Uma década de saudade de Eric Hobsbawm
Ricardo José de Azevedo Marinho[1]
Eric Hobsbawm (1917-2012) morreu em 1º de outubro
aos 95 anos, foi o mais proeminente historiador do século XX e um defensor da
justiça social por toda a vida. Já o conhecia de leitura de longa data, mas
pessoalmente só por ocasião de seu tour
de lançamento no Brasil de Era dos
Extremos em 1995.
Nascido em Alexandria, Egito, filho de pai
britânico e mãe austríaca, foi educado em Viena e Berlim. Seus responsáveis o
levaram para Londres em 1933 quando Hitler chegou ao poder e ele viveu o resto
de sua vida na Inglaterra, onde lecionou por muitos anos no Birkbeck College de
Londres.
Quando adolescente, Hobsbawm não apenas testemunhou
a ascensão do nazismo, mas esteve presente em 1936 na massiva manifestação
popular em Paris que celebrou a vitória eleitoral da Frente Popular. Os
acontecimentos daquele período turbulento o levaram a se filiar ao movimento e
partido comunista e permaneceu filiado até seu desaparecimento na década de 1990,
principalmente, escreveu ele, por respeito à memória de companheiros que
sofreram perseguição ou morte por suas crenças políticas.
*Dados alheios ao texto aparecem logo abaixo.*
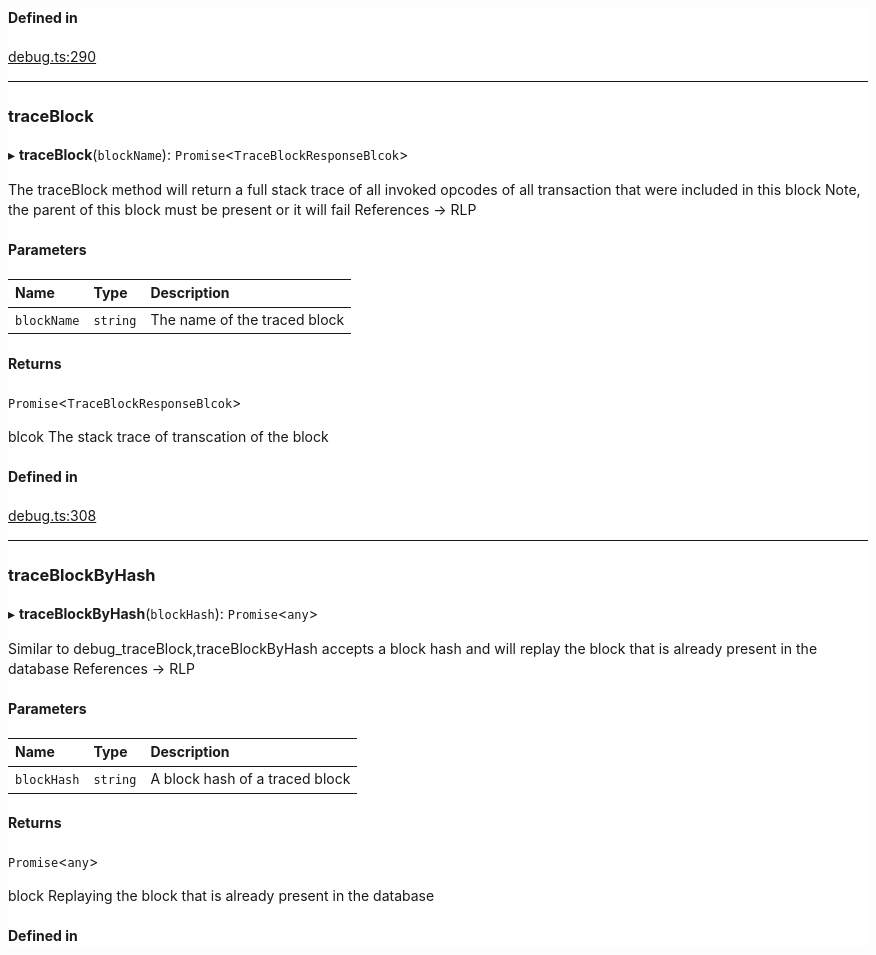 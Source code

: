#### Defined in

[debug.ts:290](https://github.com/etherdata-blockchain/etherdata-sdk/blob/904fd0a/sdk-dist/typescript/lib/debug.ts#L290)

___

### traceBlock

▸ **traceBlock**(`blockName`): `Promise`<`TraceBlockResponseBlcok`\>

The traceBlock method will return a full stack trace of all invoked opcodes of all transaction that were included in this block
 Note, the parent of this block must be present or it will fail
 References -&gt; RLP

#### Parameters

| Name | Type | Description |
| :------ | :------ | :------ |
| `blockName` | `string` | The name of the traced block |

#### Returns

`Promise`<`TraceBlockResponseBlcok`\>

blcok The stack trace of transcation of the block

#### Defined in

[debug.ts:308](https://github.com/etherdata-blockchain/etherdata-sdk/blob/904fd0a/sdk-dist/typescript/lib/debug.ts#L308)

___

### traceBlockByHash

▸ **traceBlockByHash**(`blockHash`): `Promise`<`any`\>

Similar to debug_traceBlock,traceBlockByHash accepts a block hash and will replay the block that is already present in the database
 References -&gt; RLP

#### Parameters

| Name | Type | Description |
| :------ | :------ | :------ |
| `blockHash` | `string` | A block hash of a traced block |

#### Returns

`Promise`<`any`\>

block Replaying the block that is already present in the database

#### Defined in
Os escritos históricos de Hobsbawm trouxeram uma
análise sofisticada que via o conflito de classes como uma força motriz da
mudança histórica, mas rejeitava as estruturas teleológicas. Como o próprio
Marx, Hobsbawm via o capitalismo como um sistema social global, que precisava
ser analisado em seu conjunto, e rejeitava noções de inevitabilidade histórica.
Ele insistia que as pessoas deveriam se esforçar para vislumbrar uma ordem
social mais humana, mas que a história não tinha uma trajetória predeterminada.
Seus escritos sobre a história do trabalho britânico ajudaram a lançar a “nova
história social” que dominou os estudos históricos na Grã-Bretanha e nos
Estados Unidos da América nas décadas de 1970 e 1980. No entanto, ele sempre
pontuou que os estudos sobre a ação de pessoas comuns, tão importantes para
expandir o elenco de personagens históricos, devem ser colocados no contexto
mais amplo de como as relações sociais e o poder político é exercido.
Os livros de Hobsbawm cobrem uma incrível variedade
de assuntos. Ele ganhou destaque na década de 1950 com sua contribuição para o
que era então um debate animado sobre a “crise geral” da Inglaterra do século
XVII. Juntamente com E. P. Thompson (1924-1993), os escritos de Hobsbawm
ajudaram a inspirar a expansão da história do trabalho, dos estudos dos
sindicatos ao exame da vida dos trabalhadores, e desencadearam um interesse em
banditismo, anarquismo rural e outras formas do que ele chamou de protesto
“pré-político”.
Hobsbawm ficou mais conhecido por sua magistral
série das Eras, que juntas contam a história mundial desde o início das Revoluções
do século XVIII até o fim do século XX. Muito antes da atual moda de
“internacionalizar” o estudo da história, Hobsbawm insistia que o capitalismo é
um sistema global, que deve ser estudado em um contexto global. Os livros se
basearam em eventos em todas as regiões do mundo e em fontes e estudos em
vários idiomas. Hobsbawm sentia-se à vontade para discutir assuntos tão
distantes da Grã-Bretanha quanto os eventos que deram fim a colonização na
Ibero-América, a Restauração Meiji no Japão e a ascensão ao poder global dos
Estados Unidos da América, mas foi capaz de mesclar detalhes locais em um
relato coerente da política global, mudanças econômicas e sociais. Os relatos
também abordam arte, cultura, ciência, tecnologia e outras questões da
criatividade e experiência planetária. Esses livros seguem sendo o ponto de
partida para quem busca uma história abrangente do mundo moderno.
Um polímata, Hobsbawm também foi um notável crítico
de jazz, por muitos anos escrevendo críticas musicais sob o nome de Francis
Newton. Ele era um ensaísta talentoso sobre assuntos atuais, cujos escritos
tinham um amplo público entre os interessados em política. Em qualquer gênero,
suas obras eram lúcidas e poderosas, e sempre carregavam uma inflexão ética.
Pessoalmente, o conheci e troquei breves palavras
naquela noite de 16 de agosto de 1995 na palestra que fez no auditório de O
Globo, no Rio de Janeiro. Hobsbawm era uma pessoa gregária, de mente aberta e
generosa, cujo grande círculo de amigos abrangia todo o espectro político e
social. Sua vida e seus escritos servirão por muito tempo de inspiração para
aqueles que acreditam que o conhecimento da história é essencial para entender
o mundo atual e para a luta por criar um mundo melhor.